The Liberal government is promoting the need for new markets for Canada's oil sands producers, even as it promises an aggressive approach on climate change and tougher environmental assessments of pipeline proposals.
As it attempts to build credibility ahead of the Paris climate summit, the new government is walking a difficult line, insisting that Canada's resource development can be made "sustainable" through investment in innovative technology, even as the oil industry is reeling from financial losses that will sap its ability to invest in cleaner, less-carbon-intensive processes.
"We are blessed in Canada with a diversity of resources, including conventional resources. And it is our challenge as a government and as a nation to develop them sustainably through innovation," Natural Resources Minister Jim Carr said Wednesday in a conference call from Paris where he attended a meeting of the International Energy Agency.
The Liberals say they oppose the Northern Gateway pipeline, which the previous Conservative government approved last year after imposing 209 conditions. The new government is promising to ban oil tanker traffic from British Columbia's northern coast – a death knell for the project – but its proponent Enbridge Inc. is crying foul, adding it remains committed to the controversial pipeline. Enbridge says it has signed 28 aboriginal communities as equity partners, and they must be consulted before Ottawa acts on the tanker ban.
While Ottawa has targeted the Northern Gateway pipeline, environmental assessments for two other controversial pipeline projects will continue while the Liberals decide how to reverse changes made to the review process by the Harper government.
Mr.

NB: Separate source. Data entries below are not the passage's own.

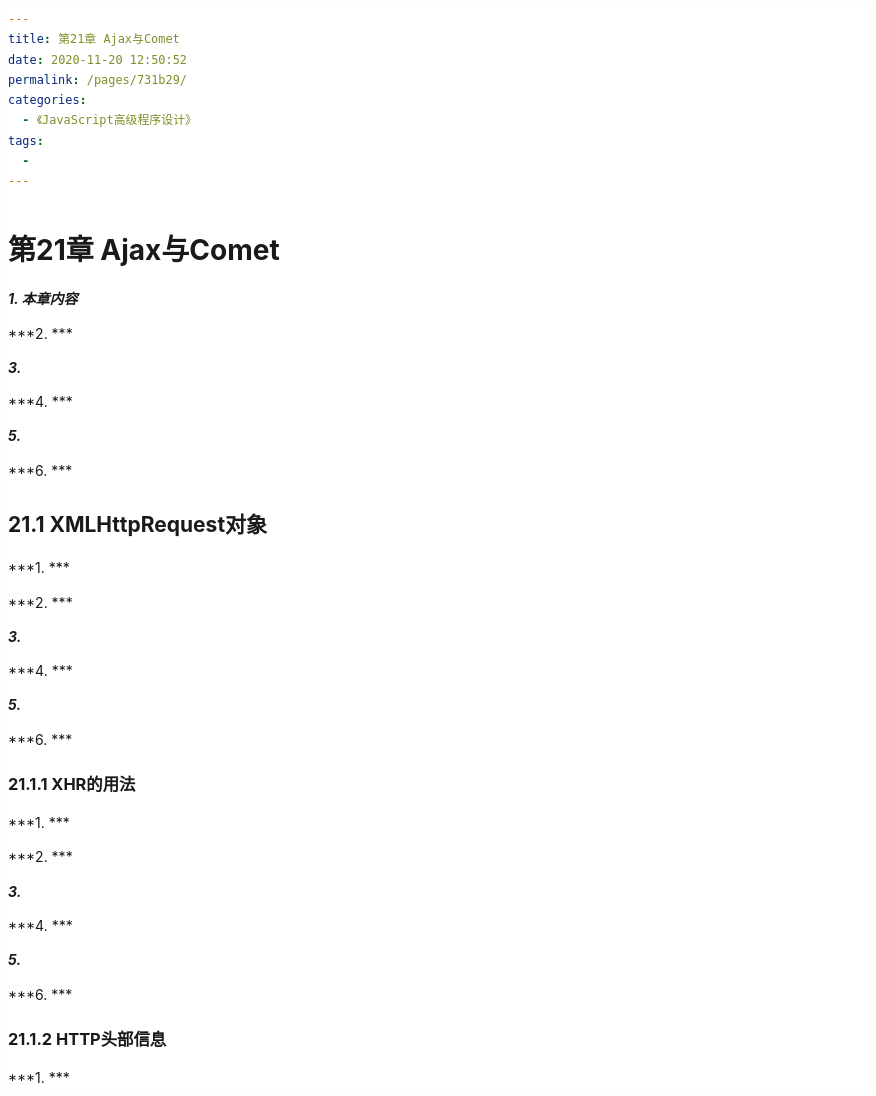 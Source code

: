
 ```yaml
---
title: 第21章 Ajax与Comet
date: 2020-11-20 12:50:52
permalink: /pages/731b29/
categories:
  - 《JavaScript高级程序设计》
tags:
  - 
---
```

# 第21章 Ajax与Comet

***1. 本章内容***

***2. ***

***3.***

***4. ***

***5.***

***6. ***

## 21.1 XMLHttpRequest对象

***1. ***

***2. ***

***3.***

***4. ***

***5.***

***6. ***

### 21.1.1 XHR的用法

***1. ***

***2. ***

***3.***

***4. ***

***5.***

***6. ***

### 21.1.2 HTTP头部信息

***1. ***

Carr said the government is still determining how – indeed whether – those new rules would apply to those two proposals already in front of the regulatory agency: Kinder Morgan's expansion of the Trans Mountain pipeline to Vancouver, and TransCanada Corp.'s Energy East line to Saint John.
Echoing the New Democratic Party government in Alberta, the federal Liberals argue that oil sands will only gain access to new markets if governments impose a credible environmental policy to assure the world that it is being done responsibly. Many environmentalists who have tagged the sector with a "dirty oil" label argue that any further oil sands development is inconsistent with a credible climate policy.
"We believe there are export markets for Canadian resources, [and] we believe the diversification of those markets is important and particularly important in light of recent decisions taken in the United States," Mr. Carr said in reference to U.S. President Barack Obama's rejection of TransCanada Corp.'s proposed Keystone XL pipeline from Alberta to the U.S. Gulf Coast.
"Ultimately we are faced with the challenge of assuring our markets, our customers and our citizens that the assessment process factors in everything one ought to consider important as we develop our resources sustainably."
Prime Minister Justin Trudeau was scheduled to meet Thursday with Mr. Obama on the sidelines of the Asia-Pacific Economic Co-operation summit in the Philippines. In rejecting the Keystone XL project earlier this month, Mr. Obama said approving the pipeline from Canada's "dirty oil" sector through the U.S. was inconsistent with his administration's leadership on climate action.
Environmentalists argue that Mr. Trudeau cannot win Canadian credibility on climate change so long as the federal and provincial governments fail to impose a substantial carbon price on the sector to rein in greenhouse gas emissions. The NDP government in Edmonton has increased an existing, small levy on oil sands emissions, but the government has said that measure will not slow down the industry's expansion. The federal Liberal government is not promising to regulate the industry's emissions.
"Investing in extraction of high-carbon, polluting fossil fuels is rolling the dice with Canada's economy and will increase our contribution to the climate crisis," Peter Robinson, chief executive officer of the David Suzuki Foundation, said on Wednesday. "The business case for these types of infrastructure assumes continued, unlimited emissions growth. This approach is incongruent with a commitment to cut carbon emissions."
Editor's note: An earlier digital version of this story incorrectly stated that Peter Robinson is executive director of the David Suzuki Foundation, he is in fact the chief executive officer. This digital version has been corrected.